Don't get me wrong, I don't think the GC is a bad machine on the contrary, it is a great little roaster in the right hands and to be fair the roasts that I have done so far have been enjoyable to a certain degree, but without being able to hear first crack I'm just guessing all of the time and am therefore unable to achieve an element of consistency.

I had considered getting a sandbox smart roaster from Bella Barista but with only being able to roast 150g at a time it wouldn't be practical.

Oh the woes of coffee loving eh 😞🙃


----------



## MediumRoastSteam (Jul 7, 2015)

WestlandWessex said:


> I had considered getting a sandbox smart roaster from Bella Barista but with only being able to roast 150g at a time it wouldn't be practical.
> 
> Oh the woes of coffee loving eh 😞🙃


 Snap.
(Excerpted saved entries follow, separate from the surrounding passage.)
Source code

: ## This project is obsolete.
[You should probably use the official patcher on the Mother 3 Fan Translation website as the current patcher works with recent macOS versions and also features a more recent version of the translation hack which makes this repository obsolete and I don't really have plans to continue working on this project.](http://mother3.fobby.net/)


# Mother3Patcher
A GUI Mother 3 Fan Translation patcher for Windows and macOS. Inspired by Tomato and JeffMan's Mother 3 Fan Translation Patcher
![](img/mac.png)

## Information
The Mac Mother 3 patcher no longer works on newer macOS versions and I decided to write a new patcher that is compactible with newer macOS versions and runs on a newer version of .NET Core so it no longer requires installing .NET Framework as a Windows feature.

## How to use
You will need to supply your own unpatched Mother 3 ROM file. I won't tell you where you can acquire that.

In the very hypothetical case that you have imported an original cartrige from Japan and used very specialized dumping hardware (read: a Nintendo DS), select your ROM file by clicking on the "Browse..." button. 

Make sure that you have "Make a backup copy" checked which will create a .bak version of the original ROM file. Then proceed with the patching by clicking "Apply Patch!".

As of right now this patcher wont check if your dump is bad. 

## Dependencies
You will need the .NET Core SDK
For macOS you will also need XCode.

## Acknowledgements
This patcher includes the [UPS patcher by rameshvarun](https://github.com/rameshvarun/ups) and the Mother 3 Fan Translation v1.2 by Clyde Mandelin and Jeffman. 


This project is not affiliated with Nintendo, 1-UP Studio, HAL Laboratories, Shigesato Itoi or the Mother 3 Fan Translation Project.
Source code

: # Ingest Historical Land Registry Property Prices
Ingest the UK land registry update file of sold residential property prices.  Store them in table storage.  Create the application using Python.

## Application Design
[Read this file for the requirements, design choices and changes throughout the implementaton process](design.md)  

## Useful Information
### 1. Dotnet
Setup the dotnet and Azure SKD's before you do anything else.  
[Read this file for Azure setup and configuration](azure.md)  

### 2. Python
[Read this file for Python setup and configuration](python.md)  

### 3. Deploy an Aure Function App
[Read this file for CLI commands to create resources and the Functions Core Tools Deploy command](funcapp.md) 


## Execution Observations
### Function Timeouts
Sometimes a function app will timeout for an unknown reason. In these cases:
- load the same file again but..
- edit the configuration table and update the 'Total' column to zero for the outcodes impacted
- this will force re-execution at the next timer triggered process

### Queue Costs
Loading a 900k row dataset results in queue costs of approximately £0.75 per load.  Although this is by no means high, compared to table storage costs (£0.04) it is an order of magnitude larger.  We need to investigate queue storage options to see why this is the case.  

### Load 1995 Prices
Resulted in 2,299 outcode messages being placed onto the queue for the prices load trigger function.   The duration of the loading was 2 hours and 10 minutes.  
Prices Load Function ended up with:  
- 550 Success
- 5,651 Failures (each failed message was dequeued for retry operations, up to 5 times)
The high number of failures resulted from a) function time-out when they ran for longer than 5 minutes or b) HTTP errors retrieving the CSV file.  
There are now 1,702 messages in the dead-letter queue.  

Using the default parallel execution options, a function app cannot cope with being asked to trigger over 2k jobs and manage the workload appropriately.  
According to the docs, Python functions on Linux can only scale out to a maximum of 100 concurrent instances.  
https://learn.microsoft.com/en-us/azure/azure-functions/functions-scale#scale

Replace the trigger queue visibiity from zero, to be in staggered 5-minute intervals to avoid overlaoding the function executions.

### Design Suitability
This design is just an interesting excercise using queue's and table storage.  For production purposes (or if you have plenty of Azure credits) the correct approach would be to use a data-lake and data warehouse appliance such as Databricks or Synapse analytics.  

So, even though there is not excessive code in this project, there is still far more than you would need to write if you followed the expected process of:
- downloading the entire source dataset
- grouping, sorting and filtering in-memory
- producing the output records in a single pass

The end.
Same here! I like the idea of the sandbox, but every time I re-watch the reviews I convince myself it's not the one for me. There's something about roasting via a bluetooth mobile app that kind of puts me off. As an extra, yes, but I would have preferred some physical control panel of some sort.


----------



## WestlandWessex (Jan 26, 2020)

MediumRoastSteam said:


> Snap. Same here! I like the idea of the sandbox, but every time I re-watch the reviews I convince myself it's not the one for me. There's something about roasting via a bluetooth mobile app that kind of puts me off. As an extra, yes, but I would have preferred some physical control panel of some sort.


 I know what you mean, I like the idea of it being able to automate the process or record profiles etc etc, but relying solely on an app to be able to control the roaster just seams a tad risky from a reliability point of view IMHO.


----------